With Apache 2.4.50 the team fixed CVE-2021-41773, a critical security flaw that allowed under certain conditions an outside to access files on your server outside of the configured document roots.
This fix was corrected for the issue reported, but it did not close the weakness completely, as was discovered soon thereafter by people in the security community. Indeed, the weakness was worse than originally thought. But it also affected way less installations than was communicated in the media.
This blog explains what the issue really was and why you, most likely, were not affected.
At the core of security inside the server are its mechanisms for authorization, meaning what a request from the outside is allowed to access. The most basic is the authorization for all
which means all requests, regardless of where they come from, what user has maybe authenticated or not or which method they use.

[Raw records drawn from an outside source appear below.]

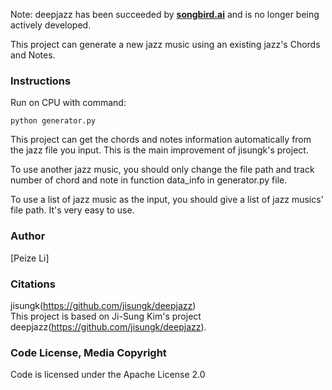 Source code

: 
Note: deepjazz has been succeeded by [**songbird.ai**](http://songbird.ai) and is no longer being actively developed. 

This project can generate a new jazz music using an existing jazz's Chords and Notes.


### Instructions
Run on CPU with command:  
```
python generator.py
```


This project can get the chords and notes information automatically from the jazz file you input. This is the main improvement of jisungk's project.

To use another jazz music, you should only change the file path and track number of chord and note in function data_info in generator.py file. 

To use a list of jazz music as the input, you should give a list of jazz musics' file path. It's very easy to use.

### Author

[Peize Li]


### Citations
jisungk(https://github.com/jisungk/deepjazz)  
This project is based on Ji-Sung Kim's project deepjazz(https://github.com/jisungk/deepjazz). 

### Code License, Media Copyright

Code is licensed under the Apache License 2.0
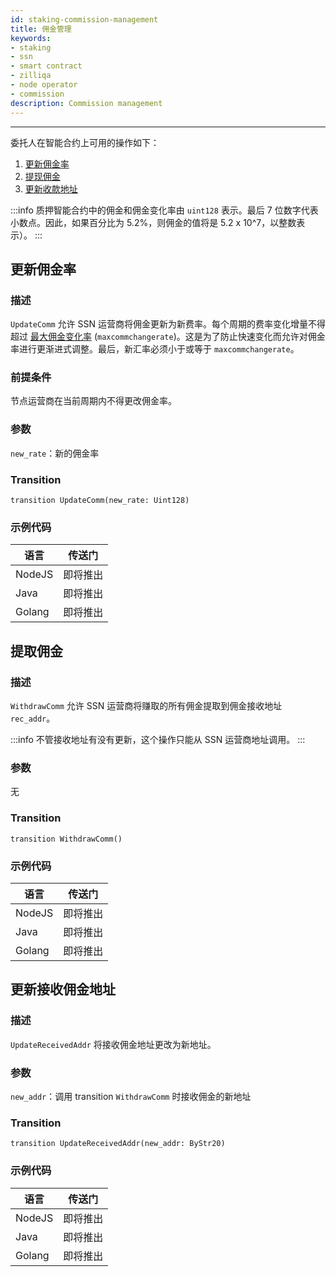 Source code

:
 ```yaml
---
id: staking-commission-management
title: 佣金管理
keywords: 
- staking
- ssn
- smart contract
- zilliqa	
- node operator 
- commission
description: Commission management
---
```

---

委托人在智能合约上可用的操作如下：

1. [更新佣金率](#update-commission-rate)
2. [提现佣金](#withdraw-commission)
3. [更新收款地址](#update-address-for-receiving-commission)

:::info
质押智能合约中的佣金和佣金变化率由 `uint128` 表示。最后 7 位数字代表小数点。因此，如果百分比为 5.2%，则佣金的值将是 5.2 x 10^7，以整数表示）。
:::

## 更新佣金率

### 描述

`UpdateComm` 允许 SSN 运营商将佣金更新为新费率。每个周期的费率变化增量不得超过 [最大佣金变化率](https://github.com/Zilliqa/ZIP/blob/master/zips/zip-11.md#staking-parameters) (`maxcommchangerate`)。这是为了防止快速变化而允许对佣金率进行更渐进式调整。最后，新汇率必须小于或等于 `maxcommchangerate`。

### 前提条件

节点运营商在当前周期内不得更改佣金率。

### 参数

`new_rate`：新的佣金率

### Transition

``
transition UpdateComm(new_rate: Uint128)
``

### 示例代码

| 语言 | 传送门 |
| -------- | ------------------- |
| NodeJS   | 即将推出 |
| Java     | 即将推出 |
| Golang   | 即将推出 |

## 提取佣金

### 描述

`WithdrawComm` 允许 SSN 运营商将赚取的所有佣金提取到佣金接收地址 `rec_addr`。

:::info
不管接收地址有没有更新，这个操作只能从 SSN 运营商地址调用。
:::

### 参数

无

### Transition

```
transition WithdrawComm()
```

### 示例代码

| 语言 | 传送门 |
| -------- | ------------------- |
| NodeJS   | 即将推出 |
| Java     | 即将推出 |
| Golang   | 即将推出 |

## 更新接收佣金地址

### 描述

`UpdateReceivedAddr` 将接收佣金地址更改为新地址。

### 参数

`new_addr`：调用 transition `WithdrawComm` 时接收佣金的新地址

### Transition

```
transition UpdateReceivedAddr(new_addr: ByStr20)
```

### 示例代码

| 语言 | 传送门 |
| -------- | ------------------- |
| NodeJS   | 即将推出 |
| Java     | 即将推出 |
| Golang   | 即将推出 |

Most linux distributions we looked at install a Apache httpd with permissions for all
properly set. For example, in debian, your apache2.conf
contains:
<Directory />
Options FollowSymLinks
AllowOverride None
Require all denied
</Directory>
This means that all access is denied for requests to anything in /
, your complete file system. And this may not be overridden by other auth configurations.

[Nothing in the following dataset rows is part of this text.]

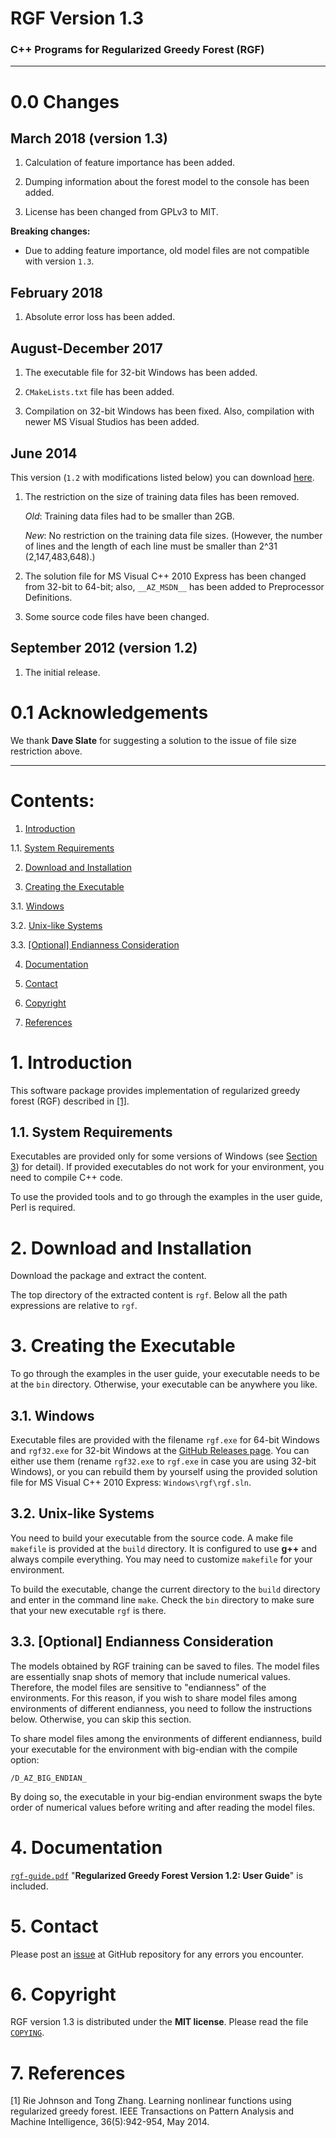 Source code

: # RGF Version 1.3

### C++ Programs for Regularized Greedy Forest (RGF)

************************************************************************

# 0.0 Changes

## March 2018 (version 1.3)

  1. Calculation of feature importance has been added.

  2. Dumping information about the forest model to the console has been added.

  3. License has been changed from GPLv3 to MIT.

**Breaking changes:**

  - Due to adding feature importance, old model files are not compatible with version `1.3`.

## February 2018

  1. Absolute error loss has been added.

## August-December 2017

  1. The executable file for 32-bit Windows has been added.

  2. `CMakeLists.txt` file has been added.

  3. Compilation on 32-bit Windows has been fixed.
     Also, compilation with newer MS Visual Studios has been added.

## June 2014

This version (`1.2` with modifications listed below)
you can download [here](http://tongzhang-ml.org/software/rgf/index.html).

  1. The restriction on the size of training data files has been removed.
 
     _Old_: Training data files had to be smaller than 2GB.

     _New_: No restriction on the training data file sizes.
            (However, the number of lines and the length of each line must
            be smaller than 2^31 (2,147,483,648).)

  2. The solution file for MS Visual C++ 2010 Express has been changed
     from 32-bit to 64-bit; also, `__AZ_MSDN__` has been added to
     Preprocessor Definitions.

  3. Some source code files have been changed.

## September 2012 (version 1.2)

  1. The initial release.

# 0.1 Acknowledgements

  We thank **Dave Slate** for suggesting a solution to the issue of file size
  restriction above.

************************************************************************

# Contents:

1. [Introduction](#1-introduction)

1.1. [System Requirements](#11-system-requirements)

2. [Download and Installation](#2-download-and-installation)

3. [Creating the Executable](#3-creating-the-executable)

3.1. [Windows](#31-windows)

3.2. [Unix-like Systems](#32-unix-like-systems)

3.3. [[Optional] Endianness Consideration](#33-optional-endianness-consideration)

4. [Documentation](#4-documentation)

5. [Contact](#5-contact)

6. [Copyright](#6-copyright)

7. [References](#7-references)

# 1. Introduction

This software package provides implementation of regularized greedy forest
(RGF) described in [[1]](#7-references).

## 1.1. System Requirements

Executables are provided only for some versions of Windows
(see [Section 3](#3-creating-the-executable)) for detail).
If provided executables do not work for your environment,
you need to compile C++ code.

To use the provided tools and to go through the examples in the user guide,
Perl is required.

# 2. Download and Installation

Download the package and extract the content.

The top directory of the extracted content is `rgf`. Below all the
path expressions are relative to `rgf`.

# 3. Creating the Executable

To go through the examples in the user guide, your executable needs to be
at the `bin` directory. Otherwise, your executable can be anywhere you like.

## 3.1. Windows

Executable files are provided with the filename `rgf.exe` for 64-bit Windows
and `rgf32.exe` for 32-bit Windows
at the [GitHub Releases page](https://github.com/RGF-team/rgf/releases).
You can either use them
(rename `rgf32.exe` to `rgf.exe` in case you are using 32-bit Windows),
or you can rebuild them by yourself using the provided solution file for
MS Visual C++ 2010 Express: `Windows\rgf\rgf.sln`.

## 3.2. Unix-like Systems

You need to build your executable from the source code. A make file
`makefile` is provided at the `build` directory. It is configured to use
**g++** and always compile everything. You may need to customize `makefile`
for your environment.

To build the executable, change the current directory to the `build`
directory and enter in the command line `make`. Check the
`bin` directory to make sure that your new executable `rgf` is there.

## 3.3. [Optional] Endianness Consideration

The models obtained by RGF training can be saved to files.
The model files are essentially snap shots of memory that include
numerical values. Therefore, the model files are sensitive to
"endianness" of the environments. For this reason, if you wish to
share model files among environments of different endianness, you need
to follow the instructions below. Otherwise, you can skip this section.

To share model files among the environments of different endianness,
build your executable for the environment with big-endian with the
compile option:

```
/D_AZ_BIG_ENDIAN_
```

By doing so, the executable in your big-endian environment swaps the
byte order of numerical values before writing and after reading the
model files.

# 4. Documentation

[`rgf-guide.pdf`](./rgf-guide.pdf) "**Regularized Greedy Forest Version 1.2: User Guide**" is included.

# 5. Contact

Please post an [issue](https://github.com/RGF-team/rgf_python/issues)
at GitHub repository for any errors you encounter.

# 6. Copyright

RGF version 1.3 is distributed under the **MIT license**. Please read
the file [`COPYING`](./COPYING).

# 7. References

[1] Rie Johnson and Tong Zhang. Learning nonlinear functions using
    regularized greedy forest. IEEE Transactions on Pattern Analysis and Machine
    Intelligence, 36(5):942-954, May 2014.
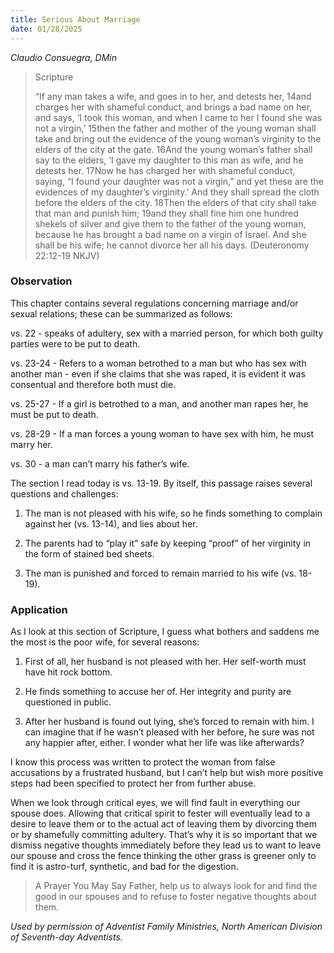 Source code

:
 ```yaml
---
title: Serious About Marriage
date: 01/28/2025
---
```


_Claudio Consuegra, DMin_

> <p>Scripture</p>
> “If any man takes a wife, and goes in to her, and detests her, 14and charges her with shameful conduct, and brings a bad name on her, and says, ‘I took this woman, and when I came to her I found she was not a virgin,’ 15then the father and mother of the young woman shall take and bring out the evidence of the young woman’s virginity to the elders of the city at the gate. 16And the young woman’s father shall say to the elders, ‘I gave my daughter to this man as wife, and he detests her. 17Now he has charged her with shameful conduct, saying, “I found your daughter was not a virgin,” and yet these are the evidences of my daughter’s virginity.’ And they shall spread the cloth before the elders of the city. 18Then the elders of that city shall take that man and punish him; 19and they shall fine him one hundred shekels of silver and give them to the father of the young woman, because he has brought a bad name on a virgin of Israel. And she shall be his wife; he cannot divorce her all his days. (Deuteronomy 22:12-19 NKJV)

### Observation

This chapter contains several regulations concerning marriage and/or sexual relations; these can be summarized as follows:

vs. 22 - speaks of adultery, sex with a married person, for which both guilty parties were to be put to death.

vs. 23-24 - Refers to a woman betrothed to a man but who has sex with another man - even if she claims that she was raped, it is evident it was consentual and therefore both must die.

vs. 25-27 - If a girl is betrothed to a man, and another man rapes her, he must be put to death.

vs. 28-29 - If a man forces a young woman to have sex with him, he must marry her.

vs. 30 - a man can’t marry his father’s wife.

The section I read today is vs. 13-19. By itself, this passage raises several questions and challenges:

1. The man is not pleased with his wife, so he finds something to complain against her (vs. 13-14), and lies about her.

2. The parents had to “play it” safe by keeping “proof” of her virginity in the form of stained bed sheets.

3. The man is punished and forced to remain married to his wife (vs. 18-19).

### Application

As I look at this section of Scripture, I guess what bothers and saddens me the most is the poor wife, for several reasons:

1. First of all, her husband is not pleased with her. Her self-worth must have hit rock bottom.

2. He finds something to accuse her of. Her integrity and purity are questioned in public.

3. After her husband is found out lying, she’s forced to remain with him. I can imagine that if he wasn’t pleased with her before, he sure was not any happier after, either. I wonder what her life was like afterwards?

I know this process was written to protect the woman from false accusations by a frustrated husband, but I can’t help but wish more positive steps had been specified to protect her from further abuse.

When we look through critical eyes, we will find fault in everything our spouse does. Allowing that critical spirit to fester will eventually lead to a desire to leave them or to the actual act of leaving them by divorcing them or by shamefully committing adultery. That’s why it is so important that we dismiss negative thoughts immediately before they lead us to want to leave our spouse and cross the fence thinking the other grass is greener only to find it is astro-turf, synthetic, and bad for the digestion.

> <callout>A Prayer You May Say</callout>
> Father, help us to always look for and find the good in our spouses and to refuse to foster negative thoughts about them.

_Used by permission of Adventist Family Ministries, North American Division of Seventh-day Adventists._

How can the server then deliver any of your website files? Well, apache2.conf
also contains further:
<Directory /var/www/>
Options Indexes FollowSymLinks
AllowOverride None
Require all granted
</Directory>
This defines /var/www
as a place where requests have access and that has preference over the /
settings for all files underneath (File permissions in the operating system apply in addition to this, of course, the server does not serve requests as root
.)
Above this Directory
base security, you can also define Location
based requirements. These apply to the URLs sent to your server, regardless of where they are later mapped to in the file system. And there are additional checks involved for checking that requests stay inside the document root defined for a host.
But if those checks have a bug, the Directory
based security settings are the last line of defense.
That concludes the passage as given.